Source texts of formatted documents

- - - -

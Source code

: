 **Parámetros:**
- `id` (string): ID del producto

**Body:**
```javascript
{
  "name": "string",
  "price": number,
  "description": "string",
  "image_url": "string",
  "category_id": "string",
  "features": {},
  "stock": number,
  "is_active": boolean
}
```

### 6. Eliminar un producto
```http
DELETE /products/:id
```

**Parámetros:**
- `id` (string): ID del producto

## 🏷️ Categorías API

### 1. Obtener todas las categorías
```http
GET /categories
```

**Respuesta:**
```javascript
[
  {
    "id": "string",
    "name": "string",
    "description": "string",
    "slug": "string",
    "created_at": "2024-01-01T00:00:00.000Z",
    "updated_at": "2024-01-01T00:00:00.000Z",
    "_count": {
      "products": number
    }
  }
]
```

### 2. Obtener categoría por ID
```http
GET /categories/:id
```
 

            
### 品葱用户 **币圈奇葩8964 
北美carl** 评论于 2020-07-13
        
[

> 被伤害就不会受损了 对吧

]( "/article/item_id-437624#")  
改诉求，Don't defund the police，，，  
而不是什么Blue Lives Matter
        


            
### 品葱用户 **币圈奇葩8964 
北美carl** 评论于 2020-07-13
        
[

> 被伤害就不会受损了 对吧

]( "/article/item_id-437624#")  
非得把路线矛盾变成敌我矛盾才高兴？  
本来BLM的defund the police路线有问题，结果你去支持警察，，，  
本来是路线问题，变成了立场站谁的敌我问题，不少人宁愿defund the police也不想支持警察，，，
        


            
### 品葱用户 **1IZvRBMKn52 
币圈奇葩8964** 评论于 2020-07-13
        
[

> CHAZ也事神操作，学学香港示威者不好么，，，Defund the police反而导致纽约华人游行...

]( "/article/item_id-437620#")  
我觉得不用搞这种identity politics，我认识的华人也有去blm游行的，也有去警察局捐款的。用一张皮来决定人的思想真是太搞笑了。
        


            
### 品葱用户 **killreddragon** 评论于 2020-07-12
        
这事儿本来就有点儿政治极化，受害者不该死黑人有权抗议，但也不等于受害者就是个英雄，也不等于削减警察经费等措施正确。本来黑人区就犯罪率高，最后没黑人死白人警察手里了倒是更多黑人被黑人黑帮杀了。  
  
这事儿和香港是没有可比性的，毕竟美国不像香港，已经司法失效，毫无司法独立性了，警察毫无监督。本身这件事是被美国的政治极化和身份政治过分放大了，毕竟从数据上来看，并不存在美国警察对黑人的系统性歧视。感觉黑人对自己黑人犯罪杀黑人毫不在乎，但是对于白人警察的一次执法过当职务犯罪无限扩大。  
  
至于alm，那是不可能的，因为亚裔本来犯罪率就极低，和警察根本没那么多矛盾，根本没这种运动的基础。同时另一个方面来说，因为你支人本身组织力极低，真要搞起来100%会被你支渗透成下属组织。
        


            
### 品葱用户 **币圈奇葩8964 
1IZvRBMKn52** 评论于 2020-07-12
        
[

- - - -

*Exercise instructions:* Every record above belongs in the answer, reproduced exactly.

*Response below:*
Source code

: **Parámetros:**
- `id` (string): ID del producto

**Body:**
```javascript
{
  "name": "string",
  "price": number,
  "description": "string",
  "image_url": "string",
  "category_id": "string",
  "features": {},
  "stock": number,
  "is_active": boolean
}
```

### 6. Eliminar un producto
```http
DELETE /products/:id
```

**Parámetros:**
- `id` (string): ID del producto

## 🏷️ Categorías API

### 1. Obtener todas las categorías
```http
GET /categories
```

**Respuesta:**
```javascript
[
  {
    "id": "string",
    "name": "string",
    "description": "string",
    "slug": "string",
    "created_at": "2024-01-01T00:00:00.000Z",
    "updated_at": "2024-01-01T00:00:00.000Z",
    "_count": {
      "products": number
    }
  }
]
```

### 2. Obtener categoría por ID
```http
GET /categories/:id
```
 

            
### 品葱用户 **币圈奇葩8964 
北美carl** 评论于 2020-07-13
        
[

> 被伤害就不会受损了 对吧

]( "/article/item_id-437624#")  
改诉求，Don't defund the police，，，  
而不是什么Blue Lives Matter
        


            
### 品葱用户 **币圈奇葩8964 
北美carl** 评论于 2020-07-13
        
[

> 被伤害就不会受损了 对吧

]( "/article/item_id-437624#")  
非得把路线矛盾变成敌我矛盾才高兴？  
本来BLM的defund the police路线有问题，结果你去支持警察，，，  
本来是路线问题，变成了立场站谁的敌我问题，不少人宁愿defund the police也不想支持警察，，，
        


            
### 品葱用户 **1IZvRBMKn52 
币圈奇葩8964** 评论于 2020-07-13
        
[

> CHAZ也事神操作，学学香港示威者不好么，，，Defund the police反而导致纽约华人游行...

]( "/article/item_id-437620#")  
我觉得不用搞这种identity politics，我认识的华人也有去blm游行的，也有去警察局捐款的。用一张皮来决定人的思想真是太搞笑了。
        


            
### 品葱用户 **killreddragon** 评论于 2020-07-12
        
这事儿本来就有点儿政治极化，受害者不该死黑人有权抗议，但也不等于受害者就是个英雄，也不等于削减警察经费等措施正确。本来黑人区就犯罪率高，最后没黑人死白人警察手里了倒是更多黑人被黑人黑帮杀了。  
  
这事儿和香港是没有可比性的，毕竟美国不像香港，已经司法失效，毫无司法独立性了，警察毫无监督。本身这件事是被美国的政治极化和身份政治过分放大了，毕竟从数据上来看，并不存在美国警察对黑人的系统性歧视。感觉黑人对自己黑人犯罪杀黑人毫不在乎，但是对于白人警察的一次执法过当职务犯罪无限扩大。  
  
至于alm，那是不可能的，因为亚裔本来犯罪率就极低，和警察根本没那么多矛盾，根本没这种运动的基础。同时另一个方面来说，因为你支人本身组织力极低，真要搞起来100%会被你支渗透成下属组织。
        


            
### 品葱用户 **币圈奇葩8964 
1IZvRBMKn52** 评论于 2020-07-12
        
[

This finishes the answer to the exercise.